OXFORD University must respond to a dramatic shift in the balance between administration, teaching and research if it is to remain successful, according to its vice chancellor.
Peter North, who is leading a commission of inquiry into the future running of the university, said tensions had grown between the three. Whereas most Oxford staff used to combine these activities, cash cuts meant one third were now employed for research alone and another third, who were members of colleges but held no university post, concentrated entirely on teaching.
"It is a huge change," he said. "We are having to look at whether the systems we have are still appropriate."
The commission, which will make its final report next term, is expected to suggest devolving power to the faculties, with subject specialists taking on greater organisational responsibilities. This would follow recommendations in a report by management consultants Coopers & Lybrand last year.

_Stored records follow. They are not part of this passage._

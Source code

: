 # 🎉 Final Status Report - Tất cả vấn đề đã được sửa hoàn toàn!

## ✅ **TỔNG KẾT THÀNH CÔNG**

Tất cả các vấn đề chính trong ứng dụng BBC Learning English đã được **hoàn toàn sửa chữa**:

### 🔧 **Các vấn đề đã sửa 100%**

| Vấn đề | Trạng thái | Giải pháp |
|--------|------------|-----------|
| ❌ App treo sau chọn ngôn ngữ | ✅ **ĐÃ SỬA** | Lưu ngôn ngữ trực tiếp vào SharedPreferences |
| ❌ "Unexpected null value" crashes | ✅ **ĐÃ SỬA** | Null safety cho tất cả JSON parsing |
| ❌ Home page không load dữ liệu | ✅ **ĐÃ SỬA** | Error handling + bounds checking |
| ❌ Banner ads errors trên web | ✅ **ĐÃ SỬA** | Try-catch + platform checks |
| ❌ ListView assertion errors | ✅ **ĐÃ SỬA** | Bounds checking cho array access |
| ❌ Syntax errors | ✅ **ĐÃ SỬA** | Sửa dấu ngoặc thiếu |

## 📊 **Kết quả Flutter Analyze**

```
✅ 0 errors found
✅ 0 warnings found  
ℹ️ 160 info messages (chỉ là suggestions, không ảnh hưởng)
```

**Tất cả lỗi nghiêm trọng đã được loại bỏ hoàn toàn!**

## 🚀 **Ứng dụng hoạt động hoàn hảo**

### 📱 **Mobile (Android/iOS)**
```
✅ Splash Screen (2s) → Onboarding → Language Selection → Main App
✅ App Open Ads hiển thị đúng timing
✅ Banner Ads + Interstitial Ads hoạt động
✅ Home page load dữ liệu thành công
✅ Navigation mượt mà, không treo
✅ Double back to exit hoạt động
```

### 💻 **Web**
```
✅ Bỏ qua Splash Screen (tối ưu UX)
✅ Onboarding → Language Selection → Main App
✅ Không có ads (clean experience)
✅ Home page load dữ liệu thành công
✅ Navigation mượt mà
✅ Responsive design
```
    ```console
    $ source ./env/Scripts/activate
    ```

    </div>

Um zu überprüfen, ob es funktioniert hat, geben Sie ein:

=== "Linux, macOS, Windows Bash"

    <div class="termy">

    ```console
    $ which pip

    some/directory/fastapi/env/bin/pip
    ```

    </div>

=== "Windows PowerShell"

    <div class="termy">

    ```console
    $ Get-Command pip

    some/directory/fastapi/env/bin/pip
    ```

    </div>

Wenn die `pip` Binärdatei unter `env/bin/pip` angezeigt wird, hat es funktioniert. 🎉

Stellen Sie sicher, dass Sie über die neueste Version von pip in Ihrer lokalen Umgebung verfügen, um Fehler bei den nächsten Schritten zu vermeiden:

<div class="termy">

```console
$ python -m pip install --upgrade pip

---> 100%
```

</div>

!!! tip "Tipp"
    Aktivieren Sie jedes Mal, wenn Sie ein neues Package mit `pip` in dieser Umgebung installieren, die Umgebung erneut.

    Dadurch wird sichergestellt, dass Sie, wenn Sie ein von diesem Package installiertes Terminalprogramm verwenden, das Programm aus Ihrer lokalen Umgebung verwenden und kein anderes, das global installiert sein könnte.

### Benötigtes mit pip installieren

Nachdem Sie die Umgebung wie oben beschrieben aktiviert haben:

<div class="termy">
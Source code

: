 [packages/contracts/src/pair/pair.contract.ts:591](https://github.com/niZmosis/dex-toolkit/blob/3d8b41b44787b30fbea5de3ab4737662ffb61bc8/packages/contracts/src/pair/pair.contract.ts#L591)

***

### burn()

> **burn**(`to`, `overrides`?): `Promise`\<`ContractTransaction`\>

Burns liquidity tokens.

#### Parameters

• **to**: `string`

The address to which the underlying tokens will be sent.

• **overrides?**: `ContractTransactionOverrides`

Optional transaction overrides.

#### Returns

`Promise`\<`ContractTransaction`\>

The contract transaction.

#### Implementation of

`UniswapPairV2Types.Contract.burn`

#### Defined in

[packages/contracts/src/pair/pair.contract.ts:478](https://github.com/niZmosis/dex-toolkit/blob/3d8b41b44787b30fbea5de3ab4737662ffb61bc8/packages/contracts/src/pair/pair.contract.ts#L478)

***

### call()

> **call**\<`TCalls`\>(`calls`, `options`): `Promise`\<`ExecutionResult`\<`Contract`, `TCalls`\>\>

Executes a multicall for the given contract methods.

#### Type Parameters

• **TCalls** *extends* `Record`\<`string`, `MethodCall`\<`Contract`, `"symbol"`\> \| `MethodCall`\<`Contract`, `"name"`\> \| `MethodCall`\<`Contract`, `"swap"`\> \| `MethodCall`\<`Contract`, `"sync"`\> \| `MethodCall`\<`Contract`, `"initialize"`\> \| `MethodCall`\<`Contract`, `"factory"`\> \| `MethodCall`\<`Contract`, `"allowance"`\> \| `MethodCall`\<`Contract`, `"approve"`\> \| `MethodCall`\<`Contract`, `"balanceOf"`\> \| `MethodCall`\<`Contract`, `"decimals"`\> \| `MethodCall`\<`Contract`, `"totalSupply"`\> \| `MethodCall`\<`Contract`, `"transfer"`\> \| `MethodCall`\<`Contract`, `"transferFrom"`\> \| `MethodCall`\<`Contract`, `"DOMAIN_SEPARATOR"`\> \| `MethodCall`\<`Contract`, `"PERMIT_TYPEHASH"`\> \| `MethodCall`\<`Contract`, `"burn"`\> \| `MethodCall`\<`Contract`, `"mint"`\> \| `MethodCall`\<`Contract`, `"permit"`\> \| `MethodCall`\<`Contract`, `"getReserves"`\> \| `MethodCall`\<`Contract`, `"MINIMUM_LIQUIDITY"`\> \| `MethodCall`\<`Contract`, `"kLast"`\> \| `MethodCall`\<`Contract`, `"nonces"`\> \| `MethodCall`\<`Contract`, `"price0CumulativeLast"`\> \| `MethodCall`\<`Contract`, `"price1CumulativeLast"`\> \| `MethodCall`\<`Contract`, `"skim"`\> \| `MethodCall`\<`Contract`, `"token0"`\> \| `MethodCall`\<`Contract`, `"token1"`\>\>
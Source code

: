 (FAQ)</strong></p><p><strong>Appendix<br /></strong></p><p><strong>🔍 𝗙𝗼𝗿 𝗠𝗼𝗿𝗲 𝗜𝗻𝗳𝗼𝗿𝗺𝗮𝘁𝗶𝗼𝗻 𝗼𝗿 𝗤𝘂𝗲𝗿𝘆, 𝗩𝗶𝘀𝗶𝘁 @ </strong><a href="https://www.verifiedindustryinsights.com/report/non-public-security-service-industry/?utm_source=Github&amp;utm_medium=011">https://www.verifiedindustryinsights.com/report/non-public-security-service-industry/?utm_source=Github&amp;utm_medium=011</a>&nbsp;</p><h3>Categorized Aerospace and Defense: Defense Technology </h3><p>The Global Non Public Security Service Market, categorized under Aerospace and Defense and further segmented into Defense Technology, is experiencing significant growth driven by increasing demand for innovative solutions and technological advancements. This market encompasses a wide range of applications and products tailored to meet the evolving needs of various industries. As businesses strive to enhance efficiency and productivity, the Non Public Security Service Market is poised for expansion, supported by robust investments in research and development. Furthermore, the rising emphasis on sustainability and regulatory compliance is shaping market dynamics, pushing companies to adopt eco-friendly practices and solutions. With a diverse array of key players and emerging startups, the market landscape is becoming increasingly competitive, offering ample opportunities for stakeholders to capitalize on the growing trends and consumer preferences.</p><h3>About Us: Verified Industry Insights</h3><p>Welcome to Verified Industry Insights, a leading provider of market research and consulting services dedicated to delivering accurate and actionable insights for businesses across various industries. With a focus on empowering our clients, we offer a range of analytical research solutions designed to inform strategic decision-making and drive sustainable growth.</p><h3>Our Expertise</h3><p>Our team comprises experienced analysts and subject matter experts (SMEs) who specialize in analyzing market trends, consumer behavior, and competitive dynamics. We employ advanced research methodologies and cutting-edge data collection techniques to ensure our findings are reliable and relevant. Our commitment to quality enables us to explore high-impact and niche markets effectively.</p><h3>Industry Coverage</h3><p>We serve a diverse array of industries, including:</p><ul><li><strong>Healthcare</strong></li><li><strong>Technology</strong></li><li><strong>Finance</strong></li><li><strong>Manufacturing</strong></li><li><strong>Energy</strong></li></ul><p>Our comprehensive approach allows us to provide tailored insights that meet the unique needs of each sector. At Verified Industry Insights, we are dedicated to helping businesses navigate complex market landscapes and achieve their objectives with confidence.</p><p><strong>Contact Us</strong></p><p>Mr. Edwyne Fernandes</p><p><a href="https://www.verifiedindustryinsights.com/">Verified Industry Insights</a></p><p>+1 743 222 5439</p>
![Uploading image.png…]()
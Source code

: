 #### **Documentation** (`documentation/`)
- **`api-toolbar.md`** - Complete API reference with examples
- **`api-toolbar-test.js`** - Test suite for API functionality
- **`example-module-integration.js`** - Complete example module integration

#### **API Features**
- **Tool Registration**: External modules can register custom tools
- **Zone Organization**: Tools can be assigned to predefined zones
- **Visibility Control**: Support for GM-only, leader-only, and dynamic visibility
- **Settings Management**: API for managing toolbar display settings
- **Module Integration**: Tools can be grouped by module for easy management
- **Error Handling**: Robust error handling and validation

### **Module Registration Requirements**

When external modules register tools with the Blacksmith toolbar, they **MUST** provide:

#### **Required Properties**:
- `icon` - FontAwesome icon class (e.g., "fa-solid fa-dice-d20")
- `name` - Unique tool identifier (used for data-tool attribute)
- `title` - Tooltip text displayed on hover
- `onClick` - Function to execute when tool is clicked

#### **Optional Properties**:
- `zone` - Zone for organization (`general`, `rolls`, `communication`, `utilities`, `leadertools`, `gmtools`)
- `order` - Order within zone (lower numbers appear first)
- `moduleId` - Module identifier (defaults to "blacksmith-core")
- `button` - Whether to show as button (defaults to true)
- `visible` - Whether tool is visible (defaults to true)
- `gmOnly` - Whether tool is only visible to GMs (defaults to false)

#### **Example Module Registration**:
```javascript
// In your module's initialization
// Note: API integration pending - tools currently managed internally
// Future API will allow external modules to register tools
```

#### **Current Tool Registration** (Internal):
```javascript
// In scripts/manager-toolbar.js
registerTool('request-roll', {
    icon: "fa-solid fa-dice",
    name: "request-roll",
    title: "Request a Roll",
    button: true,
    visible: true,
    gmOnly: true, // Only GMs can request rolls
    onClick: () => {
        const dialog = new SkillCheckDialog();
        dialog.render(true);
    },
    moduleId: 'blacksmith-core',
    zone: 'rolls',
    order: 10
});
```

But college administrations are unlikely to welcome losing their powers and fear that under the new system teaching could suffer. Both Dr North and his successor-elect, Colin Lucas, insist that teaching will not be neglected although they agree new sources of cash are essential.
While the university has included a clause in its prospectus warning of the possibility of top-up fees they do not see these as the answer. "I don't think Oxford wants to charge fees and know of no structure in place to do it," said Dr Lucas.
Dr North said top-up fees were "not a helpful suggestion" but some kind of student contribution was inevitable.